Systems Design Interview Guide

Systems Design Bridge

This article gives tips and advice for systems design interviews, which are the hardest questions to prepare for in FAANG style software engineering interviews. I recently joined Pinterest as a Staff ML Engineer, which meant interviewing with a bunch of big tech companies for the first time in 6 years. I did well enough to get some offers so I’d like to share my approach (without breaching any NDAs and getting sued.)

As an ML Engineer, I had to go through 2 types of design interviews: standard distributed systems and ML systems. In this article, I’ll discuss high level advice that can be applied to both types of interviews. I’m going to write specific articles for distributed system and ML system design interview questions.

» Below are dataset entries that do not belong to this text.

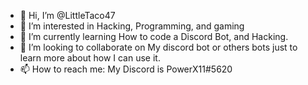 - 👋 Hi, I’m @LittleTaco47
- 👀 I’m interested in Hacking, Programming, and gaming
- 🌱 I’m currently learning How to code a Discord Bot, and Hacking.
- 💞️ I’m looking to collaborate on My discord bot or others bots just to learn more about how I can use it.
- 📫 How to reach me: My Discord is PowerX11#5620 

<!---
LittleTaco47/LittleTaco47 is a ✨ special ✨ repository because its `README.md` (this file) appears on your GitHub profile.
You can click the Preview link to take a look at your changes.
--->
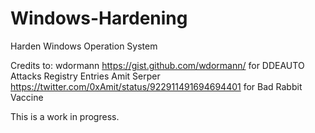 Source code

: # Windows-Hardening
Harden Windows Operation System

Credits to:
 wdormann https://gist.github.com/wdormann/ for DDEAUTO Attacks Registry Entries
 Amit Serper​ https://twitter.com/0xAmit/status/922911491694694401 for Bad Rabbit Vaccine

This is a work in progress.
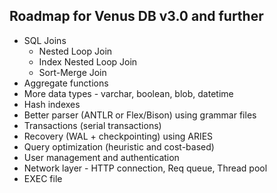 ## Roadmap for Venus DB v3.0 and further

- SQL Joins
  - Nested Loop Join
  - Index Nested Loop Join
  - Sort-Merge Join
- Aggregate functions
- More data types - varchar, boolean, blob, datetime
- Hash indexes
- Better parser (ANTLR or Flex/Bison) using grammar files
- Transactions (serial transactions)
- Recovery (WAL + checkpointing) using ARIES
- Query optimization (heuristic and cost-based)
- User management and authentication
- Network layer - HTTP connection, Req queue, Thread pool
- EXEC file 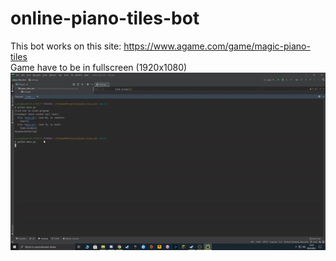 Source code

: # online-piano-tiles-bot
This bot works on this site: https://www.agame.com/game/magic-piano-tiles  
Game have to be in fullscreen (1920x1080)  
![me](https://github.com/DogsonPl/online-piano-tiles-bot/blob/main/gameplay.gif)
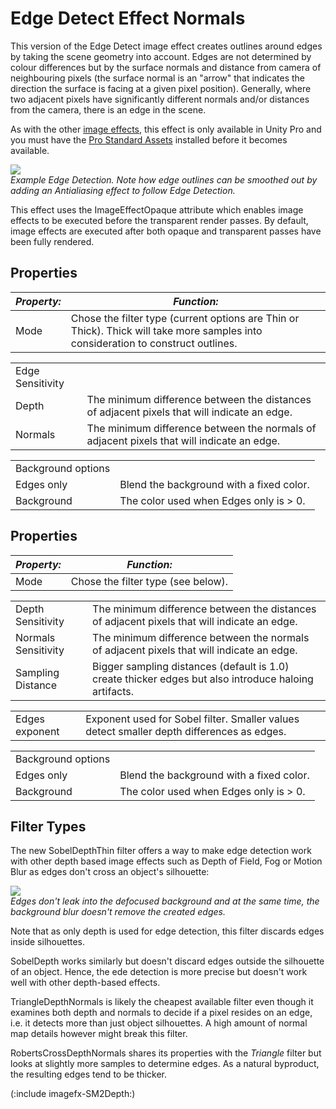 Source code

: Edge Detect Effect Normals
==========================


This version of the <span class=keyword>Edge Detect</span> image effect creates outlines around edges by taking the scene geometry into account. Edges are not determined by colour differences but by the surface normals and distance from camera of neighbouring pixels (the surface normal is an "arrow" that indicates the direction the surface is facing at a given pixel position). Generally, where two adjacent pixels have significantly different normals and/or distances from the camera, there is an edge in the scene.

As with the other [image effects](comp-imageeffects.html), this effect is only available in Unity Pro and you must have the [Pro Standard Assets](howto-installstandardassets.html) installed before it becomes available.

![](http://docwiki.hq.unity3d.com/uploads/Main/EdgeDetectionExampleSciFiScene.png)  
_Example Edge Detection. Note how edge outlines can be smoothed out by adding an Antialiasing effect to follow Edge Detection._

This effect uses the <span class=component>ImageEffectOpaque</span> attribute which enables image effects to be executed before the transparent render passes. By default, image effects are executed after both opaque and transparent passes have been fully rendered.

Properties
----------



|**_Property:_** |**_Function:_** |
|--|--|
|<span class=component>Mode</span> |Chose the filter type (current options are <span class=component>Thin</span> or <span class=component>Thick</span>). Thick will take more samples into consideration to construct outlines. |


|  |  |
|--|--|
|<span class=component>Edge Sensitivity</span> ||
|<span class=component>Depth</span> |The minimum difference between the distances of adjacent pixels that will indicate an edge. |
|<span class=component>Normals</span> |The minimum difference between the normals of adjacent pixels that will indicate an edge. |


|  |  |
|--|--|
|<span class=component>Background options</span> ||
|<span class=component>Edges only</span> |Blend the background with a fixed color. |
|<span class=component>Background</span> |The color used when <span class=component>Edges only</span> is > 0. |

Properties
----------



|**_Property:_** |**_Function:_** |
|--|--|
|<span class=component>Mode</span> |Chose the filter type (see below). |


|  |  |
|--|--|
|<span class=component>Depth Sensitivity</span> |The minimum difference between the distances of adjacent pixels that will indicate an edge. |
|<span class=component>Normals Sensitivity</span> |The minimum difference between the normals of adjacent pixels that will indicate an edge. |
|<span class=component>Sampling Distance</span> |Bigger sampling distances (default is 1.0) create thicker edges but also introduce haloing artifacts. |


|  |  |
|--|--|
|<span class=component>Edges exponent</span> |Exponent used for Sobel filter. Smaller values detect smaller depth differences as edges. |


|  |  |
|--|--|
|<span class=component>Background options</span> ||
|<span class=component>Edges only</span> |Blend the background with a fixed color. |
|<span class=component>Background</span> |The color used when <span class=component>Edges only</span> is > 0. |


Filter Types
------------


The new <span class=component>SobelDepthThin</span> filter offers a way to make edge detection work with other depth based image effects such as Depth of Field, Fog or Motion Blur as edges don't cross an object's silhouette:

![](http://docwiki.hq.unity3d.com/uploads/Main/EdgeDetectionWidthDofExample.png)  
_Edges don't leak into the defocused background and at the same time, the background blur doesn't remove the created edges._

Note that as only depth is used for edge detection, this filter discards edges inside silhouettes.

<span class=component>SobelDepth</span> works similarly but doesn't discard edges outside the silhouette of an object. Hence, the ede detection is more precise but doesn't work well with other depth-based effects.

<span class=component>TriangleDepthNormals</span> is likely the cheapest available filter even though it examines both depth and normals to decide if a pixel resides on an edge, i.e. it detects more than just object silhouettes. A high amount of normal map details however might break this filter.

<span class=component>RobertsCrossDepthNormals</span> shares its properties with the _Triangle_ filter but looks at slightly more samples to determine edges. As a natural byproduct, the resulting edges tend to be thicker.

(:include imagefx-SM2Depth:)
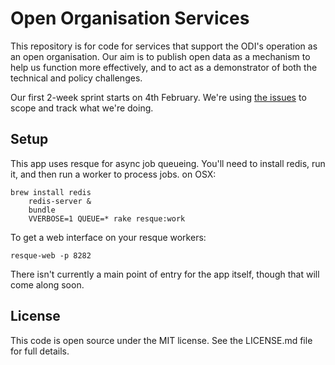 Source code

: # Open Organisation Services

This repository is for code for services that support the ODI's operation as an open organisation. Our aim is to publish open data as a mechanism to help us function more effectively, and to act as a demonstrator of both the technical and policy challenges.

Our first 2-week sprint starts on 4th February. We're using [the issues](https://github.com/theodi/open-orgn-services/issues) to scope and track what we're doing.

Setup
-----

This app uses resque for async job queueing. You'll need to install redis, run it, and then run a worker to process jobs. on OSX:

    brew install redis
		redis-server &
		bundle
		VVERBOSE=1 QUEUE=* rake resque:work
		
To get a web interface on your resque workers:

    resque-web -p 8282

There isn't currently a main point of entry for the app itself, though that will come along soon.

License
-------

This code is open source under the MIT license. See the LICENSE.md file for 
full details.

Here’s a summary of my advice:

  1. Understand the signals that companies are looking for
  2. Think of systems design questions as an improv presentation
  3. You can prepare by thinking of your process for walking through a design and researching the building blocks you can use

Special thanks to my friends Masud Khan (Facebook), Michael Ritche (Google), Curren Pangler (Zynga) and Mehdi Ben Ayed (Spotify) for reviewing this giving their input

What Are Systems Design Interview Questions and Why Are They so Important?

If you’re interviewing to be a senior engineer, staff engineer or manager, you’re probably going to face a system design interview or 2. For software engineers going through a distributed system design, these are some example systems you may be asked to design in interviews:

ML Systems Design questions are typically about recommendation systems. For example, Facebook has been known to ask about creating a Facebook content feed.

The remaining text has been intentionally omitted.